CABLE-LSM / benchcab

Tool for evaluation of CABLE land surface model
https://benchcab.readthedocs.io/en/latest/
Apache License 2.0
2 stars 4 forks source link

`path` set incorrectly in `Repo` classes #243

Closed ccarouge closed 6 months ago

ccarouge commented 9 months ago

Description

If I give a name to a realisation (eg. toto) checking out the main branch of the CABLE repository, the path for the repo should be src/toto instead it is set to src/toto/main. That is using branch 234-clean-parsing-optional.

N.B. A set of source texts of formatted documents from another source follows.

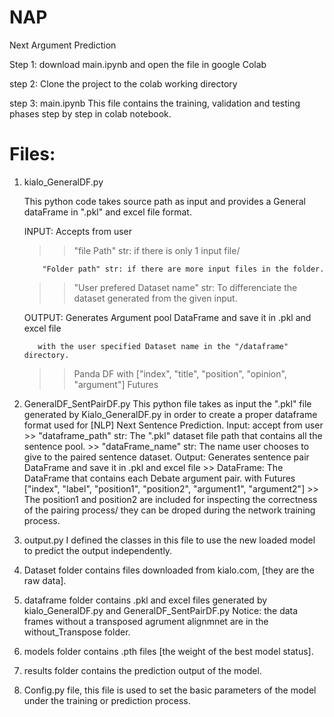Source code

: # NAP
Next Argument Prediction

Step 1: download main.ipynb and open the file in google Colab

step 2: Clone the project to the colab working directory

step 3: main.ipynb
	This file contains the training, validation and testing phases step by step in colab notebook.
	
# Files:
1. kialo_GeneralDF.py
   
   This python code takes source path as input and provides a General dataFrame in ".pkl" and excel file format.
	
	INPUT: Accepts from user
      	
	>> "file Path" str: if there is only 1 input file/
		   
		   "Folder path" str: if there are more input files in the folder.
      	
	>> "User prefered Dataset name" str: To differenciate the dataset generated from the given input.
	
	OUTPUT: Generates Argument pool DataFrame and save it in .pkl and excel file 
		  
		  with the user specified Dataset name in the "/dataframe" directory.
      	
	>> Panda DF with ["index", "title", "position", "opinion", "argument"] Futures

2. GeneralDF_SentPairDF.py
   This python file takes as input the ".pkl" file generated by Kialo_GeneralDF.py in order to 
   create a proper dataframe format used for [NLP] Next Sentence Prediction.
	Input: accept from user
		>> "dataframe_path" str: The ".pkl" dataset file path that contains all the sentence pool.
		>> "dataFrame_name" str: The name user chooses to give to the paired sentence dataset.
	Output: Generates sentence pair DataFrame and save it in .pkl and excel file 
		>> DataFrame: The DataFrame that contains each Debate argument pair.
		   with Futures ["index", "label", "position1", "position2", "argument1", "argument2"]
		>> The position1 and position2 are included for inspecting the correctness of the pairing process/
		   they can be droped during the network training process.
3. output.py  I defined the classes in this file to use the new loaded model to predict the output independently.
4. Dataset folder contains files downloaded from kialo.com, [they are the raw data].
5. dataframe folder contains .pkl and excel files generated by kialo_GeneralDF.py and GeneralDF_SentPairDF.py
    Notice: the data frames without a transposed agrument alignmnet are in the without_Transpose folder.
6. models folder contains .pth files [the weight of the best model status].
7. results folder contains the prediction output of the model. 
8. Config.py file, this file is used to set the basic parameters of the model under the training or prediction process.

Then this crashes in add_revision which is about the only place that is using the repo.path variable.

Solution

If we don't want to change too many things, the simpler is in GitRepo.__init__() and SVNRepo.__init(), replace:

        self.path = path / branch if path.is_dir() else path

with

        self.path = path / branch if path == internal.SRC_DIR else path

But considering create_repo is called with:

                repo = create_repo(
                    spec=sub_config.pop("repo"),
                    path=internal.SRC_DIR / name if name else internal.SRC_DIR,
                )

this seems heavy...

Should we instead pass name to repo._init__() and then have:

        self.path = internal.SRC_DIR / name if name else internal.SRC_DIR / branch

How to reproduce

In integration.sh use:

cat > config.yaml << EOL
project: $PROJECT

realisations:
  - repo:
      git:
        branch: main
    name: toto

modules: [
  intel-compiler/2021.1.1,
  netcdf/4.7.4,
  openmpi/4.1.0
]

fluxsite:
  experiment: AU-Tum
  pbs:
    storage:
      - scratch/$PROJECT
EOL

Output

In the PBS log file:

multiprocessing.pool.RemoteTraceback:
"""
Traceback (most recent call last):
  File "/scratch/tm70/ccc561/conda/envs/benchcab-dev/lib/python3.9/multiprocessing/pool.py", line 125, in worker
    result = (True, func(*args, **kwds))
  File "/scratch/tm70/ccc561/conda/envs/benchcab-dev/lib/python3.9/multiprocessing/pool.py", line 48, in mapstar
    return list(map(*args))
  File "/home/561/ccc561/benchcab/benchcab/fluxsite.py", line 275, in run
    self.add_provenance_info(verbose=verbose)
  File "/home/561/ccc561/benchcab/benchcab/fluxsite.py", line 327, in add_provenance_info
    "svn_revision_number": self.model.repo.get_revision(),
  File "/home/561/ccc561/benchcab/benchcab/utils/repo.py", line 117, in get_revision
    repo = git.Repo(self.path)
  File "/scratch/tm70/ccc561/conda/envs/benchcab-dev/lib/python3.9/site-packages/git/repo/base.py", line 224, in __init__
    raise NoSuchPathError(epath)
git.exc.NoSuchPathError: /scratch/tm70/ccc561/benchcab/integration/src/toto/main
"""

The above exception was the direct cause of the following exception:

Traceback (most recent call last):
  File "/home/561/ccc561/.local/bin/benchcab", line 33, in <module>
    sys.exit(load_entry_point('benchcab', 'console_scripts', 'benchcab')())
  File "/home/561/ccc561/benchcab/benchcab/main.py", line 30, in main
    parse_and_dispatch(parser)
  File "/home/561/ccc561/benchcab/benchcab/main.py", line 20, in parse_and_dispatch
    func(**args)
  File "/home/561/ccc561/benchcab/benchcab/benchcab.py", line 251, in fluxsite_run_tasks
    run_tasks_in_parallel(tasks, n_processes=ncpus, verbose=verbose)
  File "/home/561/ccc561/benchcab/benchcab/fluxsite.py", line 366, in run_tasks_in_parallel
    pool.map(run_task, tasks, chunksize=1)
  File "/scratch/tm70/ccc561/conda/envs/benchcab-dev/lib/python3.9/multiprocessing/pool.py", line 364, in map
    return self._map_async(func, iterable, mapstar, chunksize).get()
  File "/scratch/tm70/ccc561/conda/envs/benchcab-dev/lib/python3.9/multiprocessing/pool.py", line 771, in get
    raise self._value
git.exc.NoSuchPathError: /scratch/tm70/ccc561/benchcab/integration/src/toto/main
ccarouge commented 9 months ago

@SeanBryan51 any views on this? I found it using the branch for #234 but it is possible it is also occurring with the main branch (not tested). So we need to add a case to our integration test...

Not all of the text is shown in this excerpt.